Your instructions =>
Some lines in the material below hold the word "least". Copy all of them.

<<<<

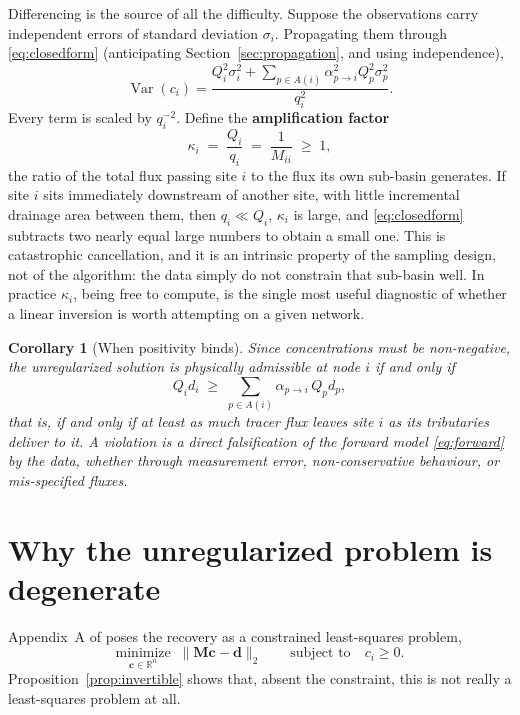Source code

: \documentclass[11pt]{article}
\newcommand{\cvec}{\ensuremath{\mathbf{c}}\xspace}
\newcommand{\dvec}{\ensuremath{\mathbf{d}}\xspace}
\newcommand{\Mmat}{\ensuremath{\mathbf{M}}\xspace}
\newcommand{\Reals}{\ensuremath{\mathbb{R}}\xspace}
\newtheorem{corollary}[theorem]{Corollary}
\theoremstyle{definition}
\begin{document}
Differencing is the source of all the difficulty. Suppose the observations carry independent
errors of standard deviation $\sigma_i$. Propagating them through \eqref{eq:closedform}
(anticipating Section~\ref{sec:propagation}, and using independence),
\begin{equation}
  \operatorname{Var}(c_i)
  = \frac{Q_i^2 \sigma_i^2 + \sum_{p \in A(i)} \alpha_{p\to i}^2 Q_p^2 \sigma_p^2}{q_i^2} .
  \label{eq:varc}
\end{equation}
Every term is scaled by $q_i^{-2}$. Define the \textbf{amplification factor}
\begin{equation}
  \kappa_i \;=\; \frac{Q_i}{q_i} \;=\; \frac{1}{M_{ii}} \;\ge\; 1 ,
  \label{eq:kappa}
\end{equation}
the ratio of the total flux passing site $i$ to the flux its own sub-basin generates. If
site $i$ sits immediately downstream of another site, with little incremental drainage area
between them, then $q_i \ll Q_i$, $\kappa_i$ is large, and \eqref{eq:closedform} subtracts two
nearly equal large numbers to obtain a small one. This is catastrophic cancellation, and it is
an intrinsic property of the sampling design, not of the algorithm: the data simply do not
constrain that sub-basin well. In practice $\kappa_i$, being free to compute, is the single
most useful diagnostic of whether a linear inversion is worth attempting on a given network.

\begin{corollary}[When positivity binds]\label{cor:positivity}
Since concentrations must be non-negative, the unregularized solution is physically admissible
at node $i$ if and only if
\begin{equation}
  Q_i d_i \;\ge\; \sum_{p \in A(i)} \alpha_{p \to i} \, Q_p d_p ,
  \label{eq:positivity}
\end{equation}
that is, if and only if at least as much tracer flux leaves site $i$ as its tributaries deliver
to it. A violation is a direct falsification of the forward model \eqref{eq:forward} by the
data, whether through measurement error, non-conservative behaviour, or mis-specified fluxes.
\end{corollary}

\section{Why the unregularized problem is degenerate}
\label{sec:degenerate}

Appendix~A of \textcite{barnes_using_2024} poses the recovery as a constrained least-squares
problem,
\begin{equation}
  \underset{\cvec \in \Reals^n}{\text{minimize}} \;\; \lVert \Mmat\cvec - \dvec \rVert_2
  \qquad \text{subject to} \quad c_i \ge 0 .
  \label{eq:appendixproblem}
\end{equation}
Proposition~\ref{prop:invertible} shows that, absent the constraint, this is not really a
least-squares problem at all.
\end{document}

>>>>
<<<<

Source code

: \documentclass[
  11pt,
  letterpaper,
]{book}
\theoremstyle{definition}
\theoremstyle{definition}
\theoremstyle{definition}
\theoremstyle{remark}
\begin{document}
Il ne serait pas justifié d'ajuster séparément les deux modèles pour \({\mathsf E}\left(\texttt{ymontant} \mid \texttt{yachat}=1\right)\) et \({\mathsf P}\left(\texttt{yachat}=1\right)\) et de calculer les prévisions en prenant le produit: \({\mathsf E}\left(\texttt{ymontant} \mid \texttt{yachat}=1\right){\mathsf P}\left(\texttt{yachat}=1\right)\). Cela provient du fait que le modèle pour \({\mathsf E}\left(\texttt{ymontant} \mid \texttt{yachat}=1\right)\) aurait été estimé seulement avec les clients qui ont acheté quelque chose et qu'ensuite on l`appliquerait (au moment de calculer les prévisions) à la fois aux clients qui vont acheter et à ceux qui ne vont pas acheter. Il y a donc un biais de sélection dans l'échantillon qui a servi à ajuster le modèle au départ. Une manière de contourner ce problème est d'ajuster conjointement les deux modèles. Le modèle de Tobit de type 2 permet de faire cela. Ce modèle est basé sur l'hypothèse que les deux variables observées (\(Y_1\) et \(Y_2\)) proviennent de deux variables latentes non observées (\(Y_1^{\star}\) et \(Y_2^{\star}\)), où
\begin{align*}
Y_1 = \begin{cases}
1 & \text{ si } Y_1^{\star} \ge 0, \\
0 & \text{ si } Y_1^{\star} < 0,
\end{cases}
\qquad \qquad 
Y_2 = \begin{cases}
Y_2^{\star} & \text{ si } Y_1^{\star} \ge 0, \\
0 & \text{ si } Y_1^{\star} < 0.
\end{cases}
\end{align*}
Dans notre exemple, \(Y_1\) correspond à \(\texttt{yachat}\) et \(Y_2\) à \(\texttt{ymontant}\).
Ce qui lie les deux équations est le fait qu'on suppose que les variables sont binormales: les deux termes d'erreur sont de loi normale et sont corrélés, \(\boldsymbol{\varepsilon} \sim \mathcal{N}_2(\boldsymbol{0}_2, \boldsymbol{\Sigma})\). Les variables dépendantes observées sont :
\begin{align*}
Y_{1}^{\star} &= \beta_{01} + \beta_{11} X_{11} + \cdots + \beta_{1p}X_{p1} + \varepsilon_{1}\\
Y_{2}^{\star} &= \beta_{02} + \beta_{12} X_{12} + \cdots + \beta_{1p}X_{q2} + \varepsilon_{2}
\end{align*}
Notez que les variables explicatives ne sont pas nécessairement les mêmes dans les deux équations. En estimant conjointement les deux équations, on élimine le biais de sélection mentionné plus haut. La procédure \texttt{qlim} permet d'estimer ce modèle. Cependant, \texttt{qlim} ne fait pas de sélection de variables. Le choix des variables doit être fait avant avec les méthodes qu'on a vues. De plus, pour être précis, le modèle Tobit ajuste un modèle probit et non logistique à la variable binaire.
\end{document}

>>>>

Output =>
that is, if and only if at least as much tracer flux leaves site $i$ as its tributaries deliver
Appendix~A of \textcite{barnes_using_2024} poses the recovery as a constrained least-squares
least-squares problem at all.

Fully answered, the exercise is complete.